Hace años que la Argentina no tenía un nombre propio en la Fórmula 1. Durante demasiado tiempo, ese universo fue apenas una transmisión lejana, una competencia que se veía sin pertenencia, sin vínculo, sin esa necesidad casi irracional de mirar hasta el final porque hay alguien propio ahí adentro.
Colapinto vino a romper ese vacío. Y cuando un vacío se rompe, lo que aparece no siempre es un resultado. A veces aparece algo más difícil de medir: una identificación.
Porque la Fórmula 1, a diferencia de lo que se vende, no es una competencia igualitaria. No lo fue nunca. Los autos no son iguales, los equipos no son iguales, las oportunidades no son iguales. Hay una arquitectura invisible que ordena quién puede pelear adelante y quién debe resistir atrás. Y en ese mapa desigual, pretender que todos corran la misma carrera es una forma elegante de no entender nada.

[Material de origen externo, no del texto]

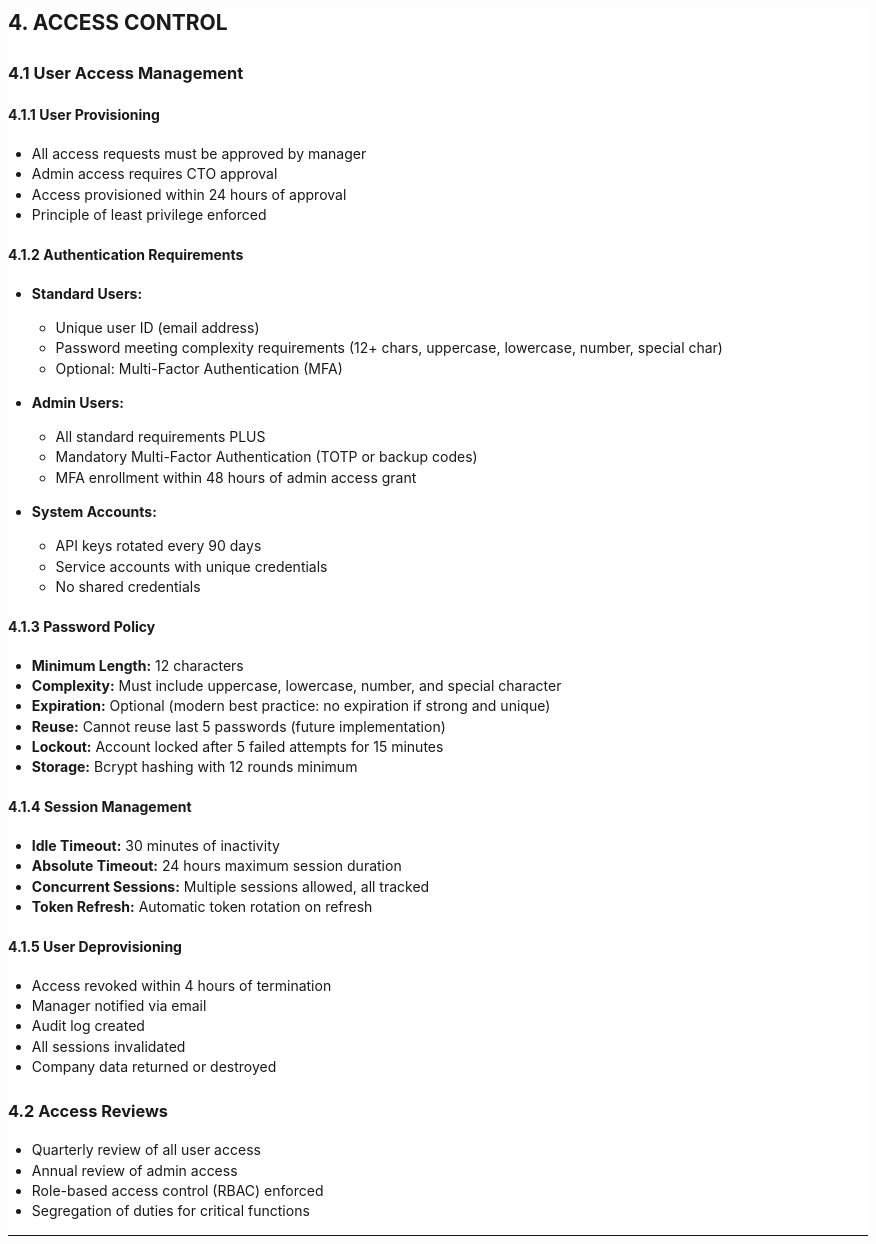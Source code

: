 
## 4. ACCESS CONTROL

### 4.1 User Access Management

#### 4.1.1 User Provisioning
- All access requests must be approved by manager
- Admin access requires CTO approval
- Access provisioned within 24 hours of approval
- Principle of least privilege enforced

#### 4.1.2 Authentication Requirements
- **Standard Users:**
  - Unique user ID (email address)
  - Password meeting complexity requirements (12+ chars, uppercase, lowercase, number, special char)
  - Optional: Multi-Factor Authentication (MFA)

- **Admin Users:**
  - All standard requirements PLUS
  - Mandatory Multi-Factor Authentication (TOTP or backup codes)
  - MFA enrollment within 48 hours of admin access grant

- **System Accounts:**
  - API keys rotated every 90 days
  - Service accounts with unique credentials
  - No shared credentials

#### 4.1.3 Password Policy
- **Minimum Length:** 12 characters
- **Complexity:** Must include uppercase, lowercase, number, and special character
- **Expiration:** Optional (modern best practice: no expiration if strong and unique)
- **Reuse:** Cannot reuse last 5 passwords (future implementation)
- **Lockout:** Account locked after 5 failed attempts for 15 minutes
- **Storage:** Bcrypt hashing with 12 rounds minimum

#### 4.1.4 Session Management
- **Idle Timeout:** 30 minutes of inactivity
- **Absolute Timeout:** 24 hours maximum session duration
- **Concurrent Sessions:** Multiple sessions allowed, all tracked
- **Token Refresh:** Automatic token rotation on refresh

#### 4.1.5 User Deprovisioning
- Access revoked within 4 hours of termination
- Manager notified via email
- Audit log created
- All sessions invalidated
- Company data returned or destroyed

### 4.2 Access Reviews
- Quarterly review of all user access
- Annual review of admin access
- Role-based access control (RBAC) enforced
- Segregation of duties for critical functions

---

Por eso, reducir a Colapinto a su posición final es, en el mejor de los casos, un análisis incompleto. En el peor, una mirada injusta. Pero el punto no está solo en la pista.Está en lo que pasa afuera. Es la gente.
En ese movimiento que no se explica por la lógica del triunfo inmediato sino por algo más profundo, más persistente. Algo que, quizás, definió mejor que nadie Michael Jordan cuando dijo: “He fallado una y otra vez en mi vida. Y por eso he tenido éxito.” La frase no habla de la derrota. Habla de la constancia. Y hay algo de esa constancia en la manera en que Argentina mira a Colapinto.
Porque este país, aunque a veces se olvide, no solo celebra a los que ganan. También acompaña a los que insisten. A los que siguen. A los que, incluso cuando no tienen todo a favor, se mantienen ahí, compitiendo.
Pasó con Lionel Messi durante años, cuando la Selección era una promesa incumplida y sin embargo nadie terminaba de soltarlo. No era solo una cuestión de títulos. Era otra cosa. Era reconocer en él una forma de estar.
Con Colapinto sucede algo parecido, pero en un escenario todavía más lejano, más ajeno, más inaccesible. Porque la Fórmula 1 no es solo un deporte. Es un club cerrado. Y en los clubes cerrados, simplemente entrar ya es una excepción. Por eso su presencia no se mide como se mide cualquier otra. No se trata solo de dónde termina. Se trata de que está. De que hay un argentino ahí, en un lugar donde durante años no hubo nadie.
De que, en medio de una estructura que no siempre deja lugar, alguien logró abrir una pequeña grieta.Y en un país que tantas veces se siente afuera de todo, esa grieta se vuelve enorme.Por eso junta gente.Por eso convoca.
Por eso genera algo que no se puede reducir a una estadística. No porque gane. No porque esté adelante. Sino porque, en un tiempo donde casi todo parece vedado, Colapinto hace algo que en Argentina vale más de lo que se dice en voz alta: Permanece.
Y a veces, en este país, permanecer ya es una forma silenciosa, pero contundente, de cantar victoria.